BEGIN RECORDS TO USE

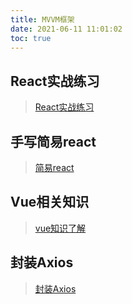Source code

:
 ```yaml
---
title: MVVM框架
date: 2021-06-11 11:01:02
toc: true
---
```


## React实战练习
>[React实战练习](/All/frame/reactPractice "React实战练习")

## 手写简易react
>[简易react](/All/frame/my_react "简易React")

## Vue相关知识
>[vue知识了解](/All/frame/vue "vue知识")

## 封装Axios
>[封装Axios](/All/frame/axios "封装")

END RECORDS TO USE

▶ **REQUIRED ACTION**:
Reproduce exactly the stretch of lines that starts at the one containing "## 手写简易react" and ends with the final line of the data, including both ends and nothing more.

▶ **SOLUTION TO THE EXERCISE**:
## 手写简易react
>[简易react](/All/frame/my_react "简易React")

## Vue相关知识
>[vue知识了解](/All/frame/vue "vue知识")

## 封装Axios
>[封装Axios](/All/frame/axios "封装")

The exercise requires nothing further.